Wednesday, December 05, 2012

The Incentive Effects of the Income Tax

I had a little dog, his name was Tax.
I opened the door and in come Tax.

I believe there' little doubt that the mortgage deduction contributed to the sub-prime crisis, but few seem to remember that these days.  Similarly, it seems to me, the tax deductibilty of employer contributions to to employee health insurance, which goes back to the Eisenhower years, has contributed mightily to the rising cost of health care.   Indeed, it doesn't take a great deal of analysis to show that all aspects of the Tax Code matter for economic behavior, not just the marginal rates in the top brackets.  And the various deductions, in particular, create a type of dependency.  Dylan understood that:

You have many contacts
Among the lumberjacks
To get you facts
When someone attacks your imagination
But nobody has any respect
Anyway they already expect you
To just give a check
To tax-deductible charity organizations

What we should be doing, but apparently it is too complex for our current discourse, is a cost-benefit analysis on the various deductions.  The popularity of some of them speaks to the benefit.  That doesn't mean there is no cost.  It simply means you have to get at that cost more indirectly.  There is a hyperinflation in the cost of College Education.  That is known.  Is anyone connecting the dots between that hyperinflation and the tax-deductibility of charitable giving?   The political rhetoric now seems entirely focused on fairness and income distribution considerations - so the rich should pay more in taxes.  I'm all for that, but it seems to me that is blocking any thought of efficiency arguments.

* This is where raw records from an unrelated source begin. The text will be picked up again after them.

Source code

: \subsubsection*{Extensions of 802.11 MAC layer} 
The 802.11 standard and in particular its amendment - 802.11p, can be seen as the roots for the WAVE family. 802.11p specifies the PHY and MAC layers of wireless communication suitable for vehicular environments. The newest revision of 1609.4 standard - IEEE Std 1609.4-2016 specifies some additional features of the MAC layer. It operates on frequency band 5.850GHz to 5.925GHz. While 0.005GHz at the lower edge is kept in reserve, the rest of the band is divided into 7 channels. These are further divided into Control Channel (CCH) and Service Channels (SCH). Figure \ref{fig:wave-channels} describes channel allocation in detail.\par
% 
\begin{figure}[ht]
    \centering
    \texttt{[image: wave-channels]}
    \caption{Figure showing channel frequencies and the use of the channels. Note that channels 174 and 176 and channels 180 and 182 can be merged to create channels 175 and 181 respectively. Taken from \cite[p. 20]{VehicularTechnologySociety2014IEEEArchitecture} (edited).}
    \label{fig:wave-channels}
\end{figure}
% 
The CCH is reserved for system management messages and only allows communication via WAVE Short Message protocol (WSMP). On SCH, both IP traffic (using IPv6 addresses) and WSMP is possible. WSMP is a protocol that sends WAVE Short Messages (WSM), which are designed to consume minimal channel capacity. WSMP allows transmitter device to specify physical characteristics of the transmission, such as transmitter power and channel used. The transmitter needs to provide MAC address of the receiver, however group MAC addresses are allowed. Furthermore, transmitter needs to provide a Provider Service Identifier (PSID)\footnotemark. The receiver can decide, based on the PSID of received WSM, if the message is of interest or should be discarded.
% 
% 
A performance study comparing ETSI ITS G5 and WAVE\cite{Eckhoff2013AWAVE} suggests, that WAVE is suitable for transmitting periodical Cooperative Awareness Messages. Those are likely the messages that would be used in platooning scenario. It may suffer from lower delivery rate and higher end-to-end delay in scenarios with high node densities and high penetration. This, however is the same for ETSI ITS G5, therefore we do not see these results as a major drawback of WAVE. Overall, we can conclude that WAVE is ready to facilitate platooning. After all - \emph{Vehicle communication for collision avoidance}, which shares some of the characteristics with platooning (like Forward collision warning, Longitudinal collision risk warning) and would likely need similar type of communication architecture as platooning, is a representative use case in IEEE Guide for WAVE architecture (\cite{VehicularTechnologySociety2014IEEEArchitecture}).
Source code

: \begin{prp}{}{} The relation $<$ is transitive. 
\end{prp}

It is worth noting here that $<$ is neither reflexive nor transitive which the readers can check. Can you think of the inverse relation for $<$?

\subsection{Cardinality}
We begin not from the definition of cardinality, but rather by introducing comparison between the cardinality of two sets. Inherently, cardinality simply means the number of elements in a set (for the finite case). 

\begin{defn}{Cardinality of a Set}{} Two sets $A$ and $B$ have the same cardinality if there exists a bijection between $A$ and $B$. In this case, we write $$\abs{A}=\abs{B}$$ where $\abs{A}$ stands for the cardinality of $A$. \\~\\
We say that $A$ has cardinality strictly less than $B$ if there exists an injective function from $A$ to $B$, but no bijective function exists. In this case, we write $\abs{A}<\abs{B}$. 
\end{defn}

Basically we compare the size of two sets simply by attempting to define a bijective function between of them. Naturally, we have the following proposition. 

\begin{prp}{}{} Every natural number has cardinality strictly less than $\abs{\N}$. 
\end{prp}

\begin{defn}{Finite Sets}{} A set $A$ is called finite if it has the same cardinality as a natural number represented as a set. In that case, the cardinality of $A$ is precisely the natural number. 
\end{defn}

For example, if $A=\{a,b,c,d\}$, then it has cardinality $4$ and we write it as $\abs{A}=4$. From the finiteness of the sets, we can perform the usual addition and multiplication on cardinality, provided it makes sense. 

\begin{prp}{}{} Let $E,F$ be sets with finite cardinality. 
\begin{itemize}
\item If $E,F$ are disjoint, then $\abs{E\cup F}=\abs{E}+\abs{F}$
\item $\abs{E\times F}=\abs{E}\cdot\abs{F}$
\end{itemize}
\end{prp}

Further, and I believe the related issue is the Congress can't or won't act unless a gun is held to their head, we are contemplating rather drastic change all at once rather than a gradual weaning off a dependency.  The looming disaster that President Obama speaks of in the quote below is a consequence of the dramatic changes to be imposed.  If the changes were phased in over the same 10 years that are being considered for the purpose of deficit reduction, the resulting belt tightening might actually be beneficial.  But we seem incapable of allowing for that possibility.